CD’lerin çıktığı zamanlarda herkes onların miadını doldurduğunu düşünmüştü. Ancak zaman onları haklı çıkardı. İnsanların doğal sese duyduğu özlem, onların eskisinden daha güçlü şekilde hayatımıza dönmesini sağladı.
plakgal1_0
1898’de taş plaklar çıktı
Bizleri gramofonla selamladıklarında tarihler 1885’i gösteriyordu. Tabii pikapların gelişimi plaklarla doğru orantılı oldu. Bizim bugün taş plak dediğimiz plak türünün ilk seri üretimine 1898 yılında Almanya’da başlandı. 1910 yılında itibaren yeni karışımların ortaya çıkmasıyla daha geniş çaplı plaklar yapılmaya başlandı. 10 inç’lik (yaklaşık 25.4 cm) plakları 12 inç’lik (yaklaşık 30.5 cm) plaklar izledi. 1954’de tüm plak şirketlerinin tam anlamıyla 45 devir standardına geçmesi ile 78 devir dönemi de kapandı. Hemen ardından 33 devir standardı ortaya çıktı. 1950’lerde plak malzemesi de değişerek yerini plastiğe bıraktı. Pikaplar ise asıl büyük gelişimini 1970’lerin sonunda yaşadı.
2. Dünya Savaşı’nın ardından popüler oldular
Ancak onların asıl zirveye çıkışı 2. Dünya Savaşı’nın ardından oldu.

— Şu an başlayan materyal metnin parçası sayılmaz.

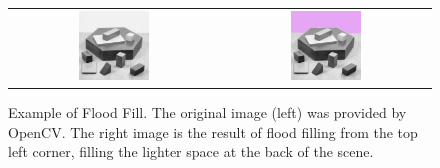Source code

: \begin{figure}[H]
    \begin{center}
    \begin{tabular}{ c c }
        \includegraphics[width=0.35\textwidth]{Figures/blox.jpg} &
        \includegraphics[width=0.35\textwidth]{Figures/bloxFilled.jpg}
    \end{tabular}
    \caption[Example of Flood Fill]{Example of Flood Fill. The original image (left) was provided by OpenCV. The right image is the result of flood filling from the top left corner, filling the lighter space at the back of the scene.}
    \label{fig:EgFloodFill}
    \end{center}
\end{figure}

Müzik endüstrisi ve radyonun gelişimi, bunun yanında plak basımındaki gelişmeler ve seri üretimin getirdiği fiyat düşüşleri daha fazla ailenin pikap sahibi olmasını sağladı. Ülkemizde ise 1970’lerle birlikte evlerdeki yerlerini aldılar. Ancak aslında ne büyük ironidir ki Türkiye’de plaklar altın günleri CD’lerin ortaya çıkmasıyla yaşadı. Cezayirli o dönemleri şöyle özetliyor: “Herkes hızla CD alıp plak satarken koleksiyoncular önemli arşivler yaptı. Bugün 1970’lerde icra edilen Türk rock müziği (bilinen ismiyle Anadolu Pop) örneklerinin birçoğu yabancı koleksiyonerlerin elindedir. Bu süreç devam ettikçe plak fiyatları ülkemizde artmış, çoğu elektronik firması pikapları ülkemize getirmeyince cihaz konusunda da sıkıntılar yaşanmıştır. Bu da genç nesillerin kısıtlı bütçeleriyle plak dinlemenin zevkini yaşamalarını engellemiştir.”